Entertainment

CLAUS FOR ALARM

REINDEER GAMESThis brain-dead, Christmas-themed thriller piles on one unbelievable plot twist after another, and director John Frankenheimer can do little but keep things moving. Ben Affleck is absurdly miscast as an ex-con who’s drawn into a casino heist plot by a mysterious woman (Charlize Theron) and her brother (Gary Sinise).Running time: 105 minutes. Rated R. At 42nd Street E-Walk, Lincoln Square, Kips Bay, others.

‘REINDEER Games” opens with an image of a dead Santa Claus lying on the hood of a car.How apt: This Christmas-themed thriller is brain dead on arrival, a full two months after the holiday. Bah, humbug, indeed.
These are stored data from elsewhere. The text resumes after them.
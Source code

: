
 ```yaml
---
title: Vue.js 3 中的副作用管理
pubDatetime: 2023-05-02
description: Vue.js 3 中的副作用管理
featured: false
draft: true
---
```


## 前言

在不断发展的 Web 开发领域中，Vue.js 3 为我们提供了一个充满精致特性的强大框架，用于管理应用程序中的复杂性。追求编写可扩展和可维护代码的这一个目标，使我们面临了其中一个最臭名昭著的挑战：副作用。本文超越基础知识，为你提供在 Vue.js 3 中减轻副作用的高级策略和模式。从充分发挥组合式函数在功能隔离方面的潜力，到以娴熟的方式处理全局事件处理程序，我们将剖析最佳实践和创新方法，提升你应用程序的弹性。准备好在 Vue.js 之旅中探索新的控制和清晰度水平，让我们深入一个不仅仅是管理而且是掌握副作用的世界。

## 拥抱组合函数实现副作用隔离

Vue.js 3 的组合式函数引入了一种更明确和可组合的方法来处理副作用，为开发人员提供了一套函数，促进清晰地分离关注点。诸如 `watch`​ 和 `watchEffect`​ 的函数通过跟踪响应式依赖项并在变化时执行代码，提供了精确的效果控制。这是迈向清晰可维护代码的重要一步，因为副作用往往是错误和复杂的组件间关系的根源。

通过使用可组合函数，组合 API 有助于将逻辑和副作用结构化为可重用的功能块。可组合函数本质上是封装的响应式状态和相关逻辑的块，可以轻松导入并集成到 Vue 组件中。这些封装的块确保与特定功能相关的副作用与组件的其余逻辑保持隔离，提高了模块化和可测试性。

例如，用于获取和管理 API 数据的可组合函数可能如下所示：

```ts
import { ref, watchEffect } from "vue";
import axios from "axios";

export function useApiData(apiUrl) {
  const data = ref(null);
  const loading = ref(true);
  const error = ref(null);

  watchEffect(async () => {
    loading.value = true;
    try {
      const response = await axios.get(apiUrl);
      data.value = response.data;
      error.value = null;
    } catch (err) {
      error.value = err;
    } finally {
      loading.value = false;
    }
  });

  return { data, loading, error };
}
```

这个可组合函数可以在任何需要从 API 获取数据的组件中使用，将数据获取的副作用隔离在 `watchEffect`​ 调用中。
There’s nothing quite as dispiriting as listening to Ben Affleck’s a capella rendition of “The Little Drummer Boy” in late February — unless it’s a script that piles on ridiculous plot twists like so many discarded Christmas trees.

More naughty than nice is the severe miscasting of the boyish, clean-cut Affleck as Rudy, a tough ex-con who’s released from Michigan prison after a stretch for auto theft.

Rudy impulsively decides to pass himself as his cellmate, Nick — a murderer who had been corresponding for months with a beautiful young stranger named Ashley (Charlize Theron) before his demise in a prison riot just before his impending release.

Rudy and Ashley (who demonstrate less sexual chemistry than Mr. and Mrs. Claus) no sooner finish making love to the accompaniment of Dean Martin’s “Let It Snow” in a motel room, when in bursts her psychotic truck-driver brother Gabriel (Gary Sinise).

Gabriel intends to force Rudy, who he thinks is Nick, to help him use his supposed inside knowledge to plot a heist at a casino on an Indian reservation where Nick used to work as a security guard.

Scriptwriter Ehren Kruger (“Arlington Road, “Scream 3”) comes up with ever-more desperate contrivances to explain why (1) Rudy can’t prove his real identity, (2) Rudy can’t get away from Gabriel and his gang and (3) Gabriel doesn’t kill Rudy as soon as he gets the information he’s seeking.

Affleck, so impressive in “Boiler Room,” flounders badly between wisecracks (“I had better sex in prison,” he complains at one point to Theron) and masochism as Rudy, who endures a dip in a freezing lake and serves as a human dart-board for Gabriel.

The beautiful but bland Theron (“The Cider House Rules”) isn’t remotely convincing as the kind of woman who would send love letters to a murderer in prison, much less one with the absurd secrets revealed in the movie’s home stretch.

Sinise, sporting a Charles Manson hairstyle, is way overqualified to play Gabriel, a barely one-dimensional character. The only performance of note is the underrated Denis Farina, who generates most of the movie’s intentional laughs as a casino manager.

The legendary John Frankenheimer (“The Manchurian Candidate” and, more recently, “Ronin”) directs at a furious pace, staging vigorous action sequences and deploying his wintry Canadian locations with great expertise.

But in the end, it’s a waste of effort.

Without any believable characters or situations, “Reindeer Games” is about as appealing as leftover Christmas fruitcake.